While the NBA Lockout drags on and many players contemplate a voyage abroad, we reflect on some of our world's earliest explorers and their contributions to history:



Christopher Columbus may have never felt betrayed by the achievements of Amerigo Vespucci, but Amerigo's brother, Koberigo, did, not even lending to them the kindness of the word "achievement." In one of his scarce letters, Koberigo writes to his brother, "I will not tell you how your ass tastes, for I am leaving such matters to the sharks that will surely feed on the wrecked flesh of you and your crew, such bloated tyranny deserves only blood and the ocean's salt."

The letter was found floating, in a wine bottle, by one of Amerigo's crew, on their return to Europe. Of course, on the same voyage, another bottle was found with a note written in the same hand, stating, "I have written no such letters."

No one knows if Koberigo wrote the letters or not, but it is known that he set sail from Italy two years before his brother did, in 1499; that his ship caught fire, impeding his return; and that a third letter, in the same hand, was found floating off the California coast: "Brother, I have not grown comfortable dreaming in hammocks and hallucinating in sweat lodges, and if I have no boat, then I will dig my way back to Europe and feed your heart and lungs to whatever king, queen, or pope put you up to this."
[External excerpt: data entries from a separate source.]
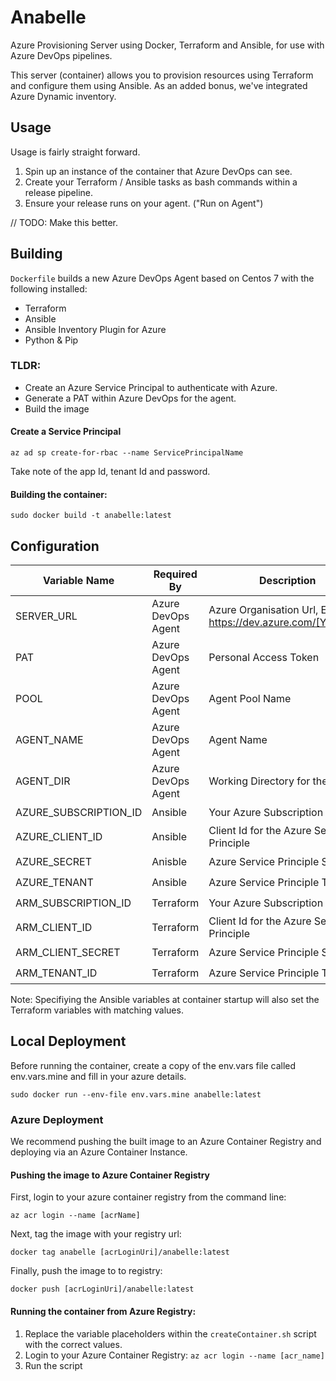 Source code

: # Anabelle
Azure Provisioning Server using Docker, Terraform and Ansible, for use with Azure DevOps pipelines.

This server (container) allows you to provision resources using Terraform and configure them using Ansible.
As an added bonus, we've integrated Azure Dynamic inventory.

## Usage

Usage is fairly straight forward.

 1. Spin up an instance of the container that Azure DevOps can see.
 2. Create your Terraform / Ansible tasks as bash commands within a release pipeline.
 3. Ensure your release runs on your agent. ("Run on Agent")

 // TODO: Make this better.  

## Building

`Dockerfile` builds a new Azure DevOps Agent based on Centos 7 with the following installed:

- Terraform
- Ansible
- Ansible Inventory Plugin for Azure
- Python & Pip

### TLDR:

 - Create an Azure Service Principal to authenticate with Azure.
 - Generate a PAT within Azure DevOps for the agent.
 - Build the image

#### Create a Service Principal
`az ad sp create-for-rbac --name ServicePrincipalName`

Take note of the app Id, tenant Id and password.

#### Building the container:

`sudo docker build -t anabelle:latest`

## Configuration

| Variable Name  | Required By | Description  | Startup  | Runtime  |
|---|---|---|---|---|
| SERVER_URL  | Azure DevOps Agent  | Azure Organisation Url, E.G: https://dev.azure.com/[YourOrg]/  | :heavy_check_mark:  | :x:  |
| PAT  | Azure DevOps Agent  | Personal Access Token  | :heavy_check_mark:  | :x:   |
| POOL  | Azure DevOps Agent  | Agent Pool Name  | :heavy_check_mark:  | :x:  |
| AGENT_NAME  | Azure DevOps Agent  | Agent Name  | :heavy_check_mark:  | :x:  |
| AGENT_DIR  | Azure DevOps Agent  | Working Directory for the Agent   | :heavy_check_mark:  | :x:  |
| AZURE_SUBSCRIPTION_ID  | Ansible  | Your Azure Subscription Id  | :heavy_check_mark:  |:heavy_check_mark: |
| AZURE_CLIENT_ID  | Ansible  | Client Id for the Azure Service Principle   | :heavy_check_mark:  |:heavy_check_mark: |
| AZURE_SECRET  | Anisble  | Azure Service Principle Secret    | :heavy_check_mark:  |:heavy_check_mark: |
| AZURE_TENANT  | Ansible  | Azure Service Principle Tenant Id    | :heavy_check_mark:  |:heavy_check_mark: |
| ARM_SUBSCRIPTION_ID  | Terraform  | Your Azure Subscription Id   | :heavy_check_mark:  |:heavy_check_mark: |
| ARM_CLIENT_ID  | Terraform  | Client Id for the Azure Service Principle  | :heavy_check_mark:  |:heavy_check_mark: |
| ARM_CLIENT_SECRET  | Terraform  | Azure Service Principle Secret  | :heavy_check_mark:  |:heavy_check_mark: |
| ARM_TENANT_ID  | Terraform  | Azure Service Principle Tenant Id | :heavy_check_mark:  |:heavy_check_mark: |

Note: Specifiying the Ansible variables at container startup will also set the Terraform variables with matching values.

## Local Deployment

Before running the container, create a copy of the env.vars file called env.vars.mine and fill in your azure details.

`sudo docker run --env-file env.vars.mine anabelle:latest`

### Azure Deployment

We recommend pushing the built image to an Azure Container Registry and deploying via an Azure Container Instance.

#### Pushing the image to Azure Container Registry

First, login to your azure container registry from the command line:

`az acr login --name [acrName]`

Next, tag the image with your registry url:

`docker tag anabelle [acrLoginUri]/anabelle:latest`

Finally, push the image to to registry:

`docker push [acrLoginUri]/anabelle:latest`


#### Running the container from Azure Registry:

1. Replace the variable placeholders within the `createContainer.sh` script with the correct values.
2. Login to your Azure Container Registry: `az acr login --name [acr_name]`
3. Run the script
In the coming years, Europeans explored more and more of the Americas--so named after Koberigo's despised brother--, exploring its jungles, conquering its people, and settling its valleys, and the first Conquistadors to reach California are said to have found a huge pit on the beaches there; and that the Natives claimed it went to the dark heart of the land and was dug by a tall man who could shoot golden lightning bolts out his eyes and fly like a bird on his purple anger.

When geologist Stephen A. Smith inspected the pit in 2011, he found that it led to a cave, in Turkey, and a pile of unidentified bones dating back to the sixteenth century lay in it, where the ocean lapped its tongue, softly as a kitten's. On the rocky walls of the cavern the words Italy  and Koberica were scrawled, as if scratched by hand, leaving Smith and other historians to conclude that Koberigo had indeed written the third letter retrieved, in a wine bottle, and that Amerigo may have been right in his suspicions, all along, about the first two contradictory dispatches.

When Amerigo died, his last words are believed to have been: "Koberigo, yes, I burned your ship off the coast of my continent, leaving you marooned with cannibals and God knows what else, and I am not ashamed. I did what I did. Now, let us suffer fondly together in Hell."